The safety principles in question are principles the NRA promotes, as a fig leaf for its main work of selling guns -- so this is the Real American NRA vs. ignorant big-city gun-grabber Bloomberg. This was an unforced error. If you're going to do an ad like this, you have to ensure that it can't be nitpicked this way. I've been lurking on right-wing Web sites for years -- pointing out logical and factual flaws in what gun control advocates say (they don't know the difference between a magazine and a clip!) is an incredibly effective techniques gunners have to build tribal solidarity and resentment of the outsider.

Bloomberg wants to be the guy who rides to the rescue and saves America from gun violence.

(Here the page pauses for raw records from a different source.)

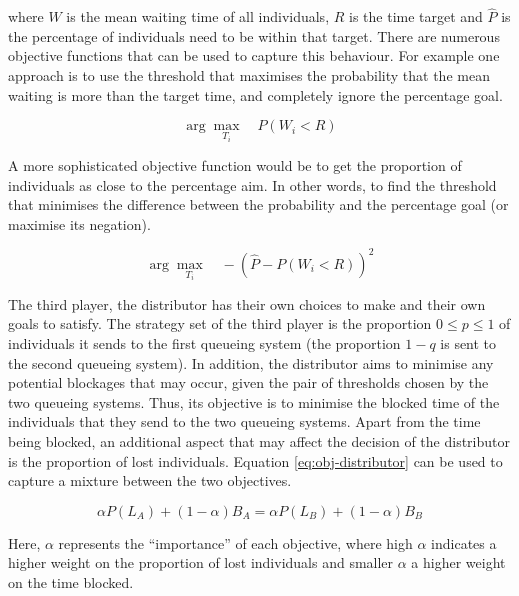where \(W\) is the mean waiting time of all individuals, \(R\) is the time 
target and \(\hat{P}\) is the percentage of individuals need to be within that 
target. 
There are numerous objective functions that can be used to capture this 
behaviour. 
For example one approach is to use the threshold that maximises the probability 
that 
the mean waiting is more than the target time, and completely ignore the 
percentage goal.

\begin{equation}
    \arg \max_{T_i} \quad P(W_i < R)
\end{equation}

A more sophisticated objective function would be to get the proportion 
of individuals as close to the percentage aim. 
In other words, to find the threshold that minimises the difference between the 
probability and the percentage goal (or maximise its negation).

\begin{equation}\label{eq:obj-queueing-systems}
    \arg \max_{T_i} \quad -\left( \hat{P} - P(W_i < R) \right)^2
\end{equation}


The third player, the distributor has their own choices to make and their own 
goals to satisfy.
The strategy set of the third player is the proportion \(0 \leq p \leq 1\) of 
individuals it sends to the first queueing system (the proportion \(1 - q\) is 
sent to the second queueing system).
In addition, the distributor aims to minimise any potential blockages
that may occur, given the pair of thresholds chosen by the two queueing systems.
Thus, its objective is to minimise the blocked time of the individuals 
that they send to the two queueing systems.
Apart from the time being blocked, an additional aspect that may affect the 
decision of the distributor is the proportion of lost individuals.
Equation \ref{eq:obj-distributor} can be used to capture a mixture 
between the two objectives.

\begin{equation}\label{eq:obj-distributor}
    \alpha P(L_A) + (1 - \alpha) B_A = 
    \alpha P(L_B) + (1 - \alpha) B_B
\end{equation}

Here, \(\alpha\) represents the ``importance'' of each objective,
where high \(\alpha\) indicates a higher weight on the proportion of lost 
individuals and smaller \(\alpha\) a higher weight on the time blocked. 


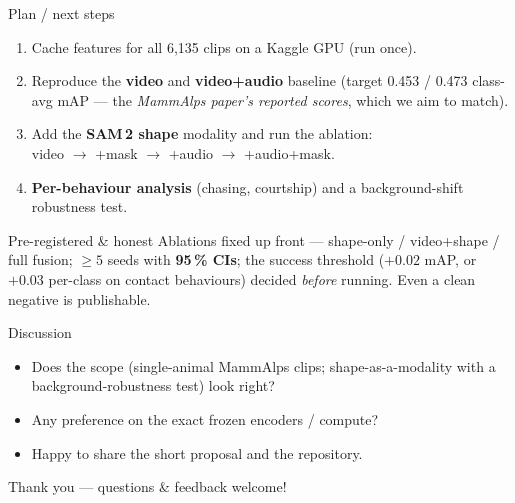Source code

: \documentclass[aspectratio=169,11pt]{beamer}
\begin{document}
\begin{frame}{Plan / next steps}
  \begin{enumerate}
    \item Cache features for all 6{,}135 clips on a Kaggle GPU (run once).
    \item Reproduce the \textbf{video} and \textbf{video+audio} baseline
          (target 0.453 / 0.473 class-avg mAP --- the \emph{MammAlps paper's reported
          scores}, which we aim to match).
    \item Add the \textbf{SAM\,2 shape} modality and run the ablation:\\
          video $\rightarrow$ +mask $\rightarrow$ +audio $\rightarrow$ +audio+mask.
    \item \textbf{Per-behaviour analysis} (chasing, courtship) and a background-shift
          robustness test.
  \end{enumerate}
  \vfill
  \begin{block}{Pre-registered \& honest}
    Ablations fixed up front --- shape-only / video+shape / full fusion; $\geq 5$ seeds with
    \textbf{95\,\% CIs}; the success threshold ($+0.02$ mAP, or $+0.03$ per-class on contact
    behaviours) decided \emph{before} running. Even a clean negative is publishable.
  \end{block}
\end{frame}

\begin{frame}{Discussion}
  \begin{itemize}
    \item Does the scope (single-animal MammAlps clips; shape-as-a-modality with a
          background-robustness test) look right?
    \item Any preference on the exact frozen encoders / compute?
    \item Happy to share the short proposal and the repository.
  \end{itemize}
  \vfill
  \begin{center}
    \Large Thank you --- questions \& feedback welcome!
  \end{center}
\end{frame}
\end{document}

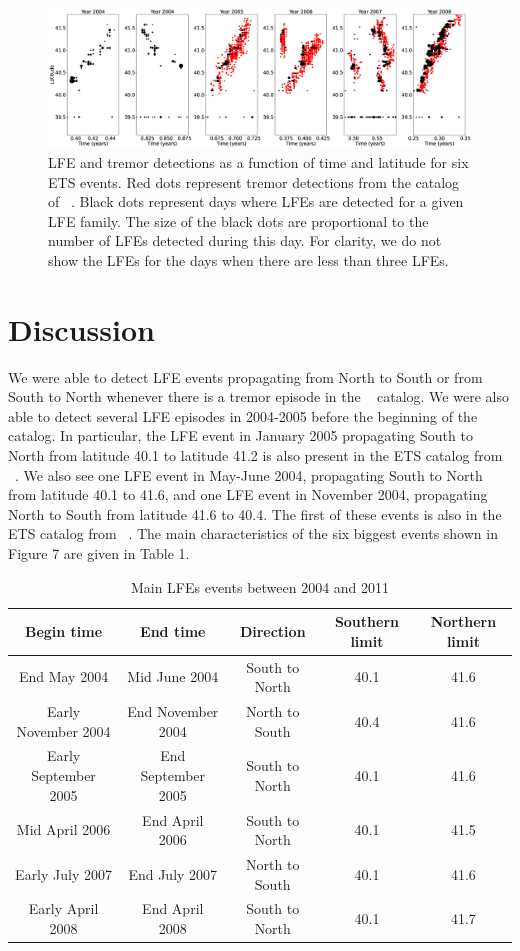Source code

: \documentclass[draft]{agujournal2019}
\begin{document}
\begin{figure}
\noindent\includegraphics[width=\textwidth, trim={0cm 0cm 0cm 0cm},clip]{figures/zoom_ETS_events.eps}
\caption{LFE and tremor detections as a function of time and latitude for six ETS events. Red dots represent tremor detections from the catalog of ~. Black dots represent days where LFEs are detected for a given LFE family. The size of the black dots are proportional to the number of LFEs detected during this day. For clarity, we do not show the LFEs for the days when there are less than three LFEs.}
\label{pngfiguresample}
\end{figure}

\section{Discussion}

We were able to detect LFE events propagating from North to South or from South to North whenever there is a tremor episode in the ~ catalog. We were also able to detect several LFE episodes in 2004-2005 before the beginning of the ~ catalog. In particular, the LFE event in January 2005 propagating South to North from latitude 40.1 to latitude 41.2 is also present in the ETS catalog from ~. We also see one LFE event in May-June 2004, propagating South to North from latitude 40.1 to 41.6, and one LFE event in November 2004, propagating North to South from latitude 41.6 to 40.4. The first of these events is also in the ETS catalog from ~. The main characteristics of the six biggest events shown in Figure 7 are given in Table 1. \\

\begin{table}
\caption{Main LFEs events between 2004 and 2011}
\centering
\begin{tabular}{c c c c c}
\hline
Begin time & End time & Direction & Southern limit & Northern limit \\
\hline
End May 2004 & Mid June 2004 & South to North & 40.1 & 41.6 \\
Early November 2004 & End November 2004 & North to South & 40.4 & 41.6 \\
Early September 2005 & End September 2005 & South to North & 40.1 & 41.6 \\
Mid April 2006 & End April 2006 & South to North & 40.1 & 41.5 \\
Early July 2007 & End July 2007 & North to South & 40.1 & 41.6 \\
Early April 2008 & End April 2008 & South to North & 40.1 & 41.7 \\
\hline
\end{tabular}
\end{table}
\end{document}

Bloomberg wishes he could be president, and knows the polls show he could never win, and his highly visible role in this is his way of saying, See? This is how a president should lead. I'm doing what the president should do.

But what he should be doing is paying for focus groups to find out what might tarnish the NRA's apparently untarnishable luster in the heartland. It doesn't matter whether 90% of the country supports universal background checks if nearly half of that 90% still trusts the NRA, and if a lot of those folks still pay the dues that keep the NRA's propaganda flowing. And Bloomberg should back off -- Adelson and the Koch brothers failed in 2012 because they financed lousy ads, ads they would have found convincing, but swing voters didn't; Bloomberg is at risk of losing on guns because he's massaging his own ego in a different way, by making himself the embodiment of gun control.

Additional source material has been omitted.